[Stored items]
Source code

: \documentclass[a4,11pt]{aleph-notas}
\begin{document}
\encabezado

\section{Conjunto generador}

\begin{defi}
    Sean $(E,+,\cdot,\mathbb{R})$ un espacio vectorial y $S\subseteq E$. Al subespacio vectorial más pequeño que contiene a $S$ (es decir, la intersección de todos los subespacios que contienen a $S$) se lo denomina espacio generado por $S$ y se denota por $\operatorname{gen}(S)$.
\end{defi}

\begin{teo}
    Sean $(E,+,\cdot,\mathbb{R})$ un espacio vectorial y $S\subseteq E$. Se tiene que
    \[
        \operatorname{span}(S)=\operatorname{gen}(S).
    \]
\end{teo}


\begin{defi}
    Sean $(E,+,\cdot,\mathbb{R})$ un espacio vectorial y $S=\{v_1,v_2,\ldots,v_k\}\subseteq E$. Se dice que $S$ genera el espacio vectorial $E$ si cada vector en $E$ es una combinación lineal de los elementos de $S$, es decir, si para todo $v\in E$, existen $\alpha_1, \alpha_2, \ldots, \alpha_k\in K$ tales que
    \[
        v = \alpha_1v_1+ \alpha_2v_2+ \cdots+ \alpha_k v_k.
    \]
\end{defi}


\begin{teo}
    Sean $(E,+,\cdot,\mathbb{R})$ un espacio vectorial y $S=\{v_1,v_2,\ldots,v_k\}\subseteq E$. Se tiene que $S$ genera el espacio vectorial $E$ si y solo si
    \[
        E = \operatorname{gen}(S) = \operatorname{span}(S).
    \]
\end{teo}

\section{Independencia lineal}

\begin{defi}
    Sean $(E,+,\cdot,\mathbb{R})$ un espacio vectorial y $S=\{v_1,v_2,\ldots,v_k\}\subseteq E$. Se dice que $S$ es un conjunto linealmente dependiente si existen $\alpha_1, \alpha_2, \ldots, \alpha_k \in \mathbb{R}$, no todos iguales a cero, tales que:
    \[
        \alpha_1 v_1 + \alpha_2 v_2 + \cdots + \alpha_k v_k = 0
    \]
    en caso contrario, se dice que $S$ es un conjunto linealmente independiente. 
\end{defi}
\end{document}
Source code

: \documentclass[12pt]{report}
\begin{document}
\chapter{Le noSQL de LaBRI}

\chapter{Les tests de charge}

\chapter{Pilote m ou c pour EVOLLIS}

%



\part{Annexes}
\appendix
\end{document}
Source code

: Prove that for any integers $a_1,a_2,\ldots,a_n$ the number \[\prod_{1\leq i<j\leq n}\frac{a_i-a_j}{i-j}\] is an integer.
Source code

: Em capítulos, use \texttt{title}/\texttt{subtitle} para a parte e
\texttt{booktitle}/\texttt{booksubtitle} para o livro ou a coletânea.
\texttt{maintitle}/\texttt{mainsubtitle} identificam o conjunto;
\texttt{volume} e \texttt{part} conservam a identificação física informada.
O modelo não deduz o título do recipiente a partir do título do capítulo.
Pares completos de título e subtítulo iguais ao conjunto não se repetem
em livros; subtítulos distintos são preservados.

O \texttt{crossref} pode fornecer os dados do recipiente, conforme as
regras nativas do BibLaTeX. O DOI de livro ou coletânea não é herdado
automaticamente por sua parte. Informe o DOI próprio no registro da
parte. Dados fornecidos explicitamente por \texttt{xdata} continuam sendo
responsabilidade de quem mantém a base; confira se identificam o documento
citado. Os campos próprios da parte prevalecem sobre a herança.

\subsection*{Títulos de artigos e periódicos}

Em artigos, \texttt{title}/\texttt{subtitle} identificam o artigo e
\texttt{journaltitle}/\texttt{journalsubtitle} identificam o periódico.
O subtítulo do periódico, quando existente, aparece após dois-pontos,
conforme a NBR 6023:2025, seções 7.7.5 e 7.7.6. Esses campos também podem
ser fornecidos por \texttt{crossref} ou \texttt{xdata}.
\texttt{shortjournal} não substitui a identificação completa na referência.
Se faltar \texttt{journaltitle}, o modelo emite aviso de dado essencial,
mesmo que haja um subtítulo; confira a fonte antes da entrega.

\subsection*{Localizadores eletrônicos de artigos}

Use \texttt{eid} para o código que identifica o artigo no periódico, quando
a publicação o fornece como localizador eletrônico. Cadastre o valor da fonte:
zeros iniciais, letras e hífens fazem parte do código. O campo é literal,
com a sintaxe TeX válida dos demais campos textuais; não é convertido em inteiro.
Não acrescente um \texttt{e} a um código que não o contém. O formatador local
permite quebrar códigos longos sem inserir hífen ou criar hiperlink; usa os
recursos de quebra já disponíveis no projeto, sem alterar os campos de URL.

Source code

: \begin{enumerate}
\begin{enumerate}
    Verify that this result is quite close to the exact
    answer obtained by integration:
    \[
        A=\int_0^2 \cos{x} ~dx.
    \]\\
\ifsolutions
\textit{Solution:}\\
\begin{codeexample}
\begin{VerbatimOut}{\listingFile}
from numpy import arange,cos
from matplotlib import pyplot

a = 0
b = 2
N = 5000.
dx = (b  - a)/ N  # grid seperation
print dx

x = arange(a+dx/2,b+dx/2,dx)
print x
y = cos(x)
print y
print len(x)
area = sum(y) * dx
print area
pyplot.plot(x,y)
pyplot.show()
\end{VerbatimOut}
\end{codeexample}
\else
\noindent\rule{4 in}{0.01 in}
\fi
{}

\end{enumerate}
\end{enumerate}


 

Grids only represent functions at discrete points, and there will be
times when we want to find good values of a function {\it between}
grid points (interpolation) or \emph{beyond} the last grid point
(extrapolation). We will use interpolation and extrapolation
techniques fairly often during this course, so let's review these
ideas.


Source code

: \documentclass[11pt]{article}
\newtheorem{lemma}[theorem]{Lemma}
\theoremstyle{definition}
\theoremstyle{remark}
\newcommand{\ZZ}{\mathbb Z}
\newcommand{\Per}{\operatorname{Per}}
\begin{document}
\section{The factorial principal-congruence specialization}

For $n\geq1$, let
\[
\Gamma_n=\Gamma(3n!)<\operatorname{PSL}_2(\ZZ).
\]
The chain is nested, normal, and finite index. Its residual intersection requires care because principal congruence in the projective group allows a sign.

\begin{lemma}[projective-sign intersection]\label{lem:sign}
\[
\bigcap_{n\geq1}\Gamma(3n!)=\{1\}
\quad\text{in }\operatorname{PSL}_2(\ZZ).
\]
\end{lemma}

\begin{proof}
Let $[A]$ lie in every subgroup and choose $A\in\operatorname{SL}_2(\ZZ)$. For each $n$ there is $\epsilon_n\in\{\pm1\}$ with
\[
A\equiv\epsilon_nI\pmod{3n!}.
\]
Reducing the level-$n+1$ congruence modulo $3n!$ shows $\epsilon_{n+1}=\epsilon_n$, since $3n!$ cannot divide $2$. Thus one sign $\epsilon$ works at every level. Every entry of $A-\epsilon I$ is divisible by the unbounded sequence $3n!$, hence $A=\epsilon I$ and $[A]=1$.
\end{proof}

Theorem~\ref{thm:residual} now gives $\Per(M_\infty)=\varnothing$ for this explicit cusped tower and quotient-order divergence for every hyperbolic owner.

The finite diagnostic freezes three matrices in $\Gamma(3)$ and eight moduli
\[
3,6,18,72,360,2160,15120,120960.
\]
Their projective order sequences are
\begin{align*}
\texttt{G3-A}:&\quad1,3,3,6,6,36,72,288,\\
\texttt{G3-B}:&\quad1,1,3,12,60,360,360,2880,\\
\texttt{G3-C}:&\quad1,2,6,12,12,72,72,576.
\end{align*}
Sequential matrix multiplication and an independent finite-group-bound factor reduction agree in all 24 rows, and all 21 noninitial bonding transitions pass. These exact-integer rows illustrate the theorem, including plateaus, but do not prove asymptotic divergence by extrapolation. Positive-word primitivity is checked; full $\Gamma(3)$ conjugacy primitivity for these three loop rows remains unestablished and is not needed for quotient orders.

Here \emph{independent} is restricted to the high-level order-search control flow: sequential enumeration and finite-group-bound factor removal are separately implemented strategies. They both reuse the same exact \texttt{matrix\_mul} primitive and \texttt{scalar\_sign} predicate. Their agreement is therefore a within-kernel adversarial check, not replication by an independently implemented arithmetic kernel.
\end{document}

- TASK DESCRIPTION -
Each line that holds the string "xdata" is to be copied from the entries above.

- RESPONSE TO THIS EXERCISE -
parte. Dados fornecidos explicitamente por \texttt{xdata} continuam sendo
ser fornecidos por \texttt{crossref} ou \texttt{xdata}.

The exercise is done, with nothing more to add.